Segment Start: The data
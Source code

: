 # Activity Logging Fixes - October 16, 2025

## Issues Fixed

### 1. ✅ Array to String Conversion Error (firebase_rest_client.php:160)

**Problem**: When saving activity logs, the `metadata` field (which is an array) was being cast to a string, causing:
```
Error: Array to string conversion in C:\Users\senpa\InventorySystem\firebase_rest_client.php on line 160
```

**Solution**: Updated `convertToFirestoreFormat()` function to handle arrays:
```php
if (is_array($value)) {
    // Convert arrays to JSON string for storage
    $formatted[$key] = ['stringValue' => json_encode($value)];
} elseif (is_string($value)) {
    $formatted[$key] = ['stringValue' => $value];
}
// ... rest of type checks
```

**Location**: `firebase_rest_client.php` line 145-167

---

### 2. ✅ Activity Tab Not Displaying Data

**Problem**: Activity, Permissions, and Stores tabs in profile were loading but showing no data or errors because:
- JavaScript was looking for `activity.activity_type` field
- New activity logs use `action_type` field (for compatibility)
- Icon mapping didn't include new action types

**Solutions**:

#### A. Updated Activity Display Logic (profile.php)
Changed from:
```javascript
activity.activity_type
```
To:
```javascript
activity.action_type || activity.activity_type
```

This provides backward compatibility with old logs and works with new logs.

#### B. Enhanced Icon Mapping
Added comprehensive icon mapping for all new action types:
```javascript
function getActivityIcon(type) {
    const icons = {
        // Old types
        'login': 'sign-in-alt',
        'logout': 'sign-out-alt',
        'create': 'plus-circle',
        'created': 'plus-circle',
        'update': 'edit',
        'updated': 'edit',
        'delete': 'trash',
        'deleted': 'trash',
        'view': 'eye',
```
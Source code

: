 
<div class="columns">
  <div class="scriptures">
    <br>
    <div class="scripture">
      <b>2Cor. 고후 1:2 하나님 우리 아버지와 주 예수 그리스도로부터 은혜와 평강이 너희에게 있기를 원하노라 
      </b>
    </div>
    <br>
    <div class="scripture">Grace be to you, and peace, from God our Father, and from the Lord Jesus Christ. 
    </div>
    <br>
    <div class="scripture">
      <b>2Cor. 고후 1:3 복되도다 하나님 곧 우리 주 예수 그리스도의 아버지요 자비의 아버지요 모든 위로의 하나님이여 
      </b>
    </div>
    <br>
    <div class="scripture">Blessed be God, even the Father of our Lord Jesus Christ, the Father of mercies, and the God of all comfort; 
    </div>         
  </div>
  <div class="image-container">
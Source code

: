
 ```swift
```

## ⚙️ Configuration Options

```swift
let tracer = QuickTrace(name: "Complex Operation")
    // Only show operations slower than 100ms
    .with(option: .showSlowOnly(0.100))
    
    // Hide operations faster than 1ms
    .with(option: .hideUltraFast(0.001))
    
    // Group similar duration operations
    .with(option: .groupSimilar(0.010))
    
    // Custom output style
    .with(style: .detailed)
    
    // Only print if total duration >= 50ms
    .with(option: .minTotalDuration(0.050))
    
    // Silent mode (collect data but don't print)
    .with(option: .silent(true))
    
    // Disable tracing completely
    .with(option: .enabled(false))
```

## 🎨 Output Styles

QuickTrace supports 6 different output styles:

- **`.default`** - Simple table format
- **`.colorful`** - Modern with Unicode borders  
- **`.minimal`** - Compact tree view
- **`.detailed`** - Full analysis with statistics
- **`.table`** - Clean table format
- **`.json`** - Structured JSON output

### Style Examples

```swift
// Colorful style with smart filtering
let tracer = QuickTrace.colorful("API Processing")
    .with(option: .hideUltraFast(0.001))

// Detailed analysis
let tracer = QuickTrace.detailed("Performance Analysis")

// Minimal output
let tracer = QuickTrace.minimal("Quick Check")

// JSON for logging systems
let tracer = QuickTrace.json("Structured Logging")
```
Segment End: The data
To do: From the records above, extract every entry exactly as given.

Worked solution:
Source code

: # Activity Logging Fixes - October 16, 2025

## Issues Fixed

### 1. ✅ Array to String Conversion Error (firebase_rest_client.php:160)

**Problem**: When saving activity logs, the `metadata` field (which is an array) was being cast to a string, causing:
```
Error: Array to string conversion in C:\Users\senpa\InventorySystem\firebase_rest_client.php on line 160
```

**Solution**: Updated `convertToFirestoreFormat()` function to handle arrays:
```php
if (is_array($value)) {
    // Convert arrays to JSON string for storage
    $formatted[$key] = ['stringValue' => json_encode($value)];
} elseif (is_string($value)) {
    $formatted[$key] = ['stringValue' => $value];
}
// ... rest of type checks
```

**Location**: `firebase_rest_client.php` line 145-167

---

### 2. ✅ Activity Tab Not Displaying Data

**Problem**: Activity, Permissions, and Stores tabs in profile were loading but showing no data or errors because:
- JavaScript was looking for `activity.activity_type` field
- New activity logs use `action_type` field (for compatibility)
- Icon mapping didn't include new action types

**Solutions**:

#### A. Updated Activity Display Logic (profile.php)
Changed from:
```javascript
activity.activity_type
```
To:
```javascript
activity.action_type || activity.activity_type
```

This provides backward compatibility with old logs and works with new logs.

#### B. Enhanced Icon Mapping
Added comprehensive icon mapping for all new action types:
```javascript
function getActivityIcon(type) {
    const icons = {
        // Old types
        'login': 'sign-in-alt',
        'logout': 'sign-out-alt',
        'create': 'plus-circle',
        'created': 'plus-circle',
        'update': 'edit',
        'updated': 'edit',
        'delete': 'trash',
        'deleted': 'trash',
        'view': 'eye',
```
Source code

: 
<div class="columns">
  <div class="scriptures">
    <br>
    <div class="scripture">
      <b>2Cor. 고후 1:2 하나님 우리 아버지와 주 예수 그리스도로부터 은혜와 평강이 너희에게 있기를 원하노라 
      </b>
    </div>
    <br>
    <div class="scripture">Grace be to you, and peace, from God our Father, and from the Lord Jesus Christ. 
    </div>
    <br>
    <div class="scripture">
      <b>2Cor. 고후 1:3 복되도다 하나님 곧 우리 주 예수 그리스도의 아버지요 자비의 아버지요 모든 위로의 하나님이여 
      </b>
    </div>
    <br>
    <div class="scripture">Blessed be God, even the Father of our Lord Jesus Christ, the Father of mercies, and the God of all comfort; 
    </div>         
  </div>
  <div class="image-container">
Source code

:
 ```swift
```

## ⚙️ Configuration Options

```swift
let tracer = QuickTrace(name: "Complex Operation")
    // Only show operations slower than 100ms
    .with(option: .showSlowOnly(0.100))
    
    // Hide operations faster than 1ms
    .with(option: .hideUltraFast(0.001))
    
    // Group similar duration operations
    .with(option: .groupSimilar(0.010))
    
    // Custom output style
    .with(style: .detailed)
    
    // Only print if total duration >= 50ms
    .with(option: .minTotalDuration(0.050))
    
    // Silent mode (collect data but don't print)
    .with(option: .silent(true))
    
    // Disable tracing completely
    .with(option: .enabled(false))
```

## 🎨 Output Styles

QuickTrace supports 6 different output styles:

- **`.default`** - Simple table format
- **`.colorful`** - Modern with Unicode borders  
- **`.minimal`** - Compact tree view
- **`.detailed`** - Full analysis with statistics
- **`.table`** - Clean table format
- **`.json`** - Structured JSON output

### Style Examples

```swift
// Colorful style with smart filtering
let tracer = QuickTrace.colorful("API Processing")
    .with(option: .hideUltraFast(0.001))

// Detailed analysis
let tracer = QuickTrace.detailed("Performance Analysis")

// Minimal output
let tracer = QuickTrace.minimal("Quick Check")

// JSON for logging systems
let tracer = QuickTrace.json("Structured Logging")
```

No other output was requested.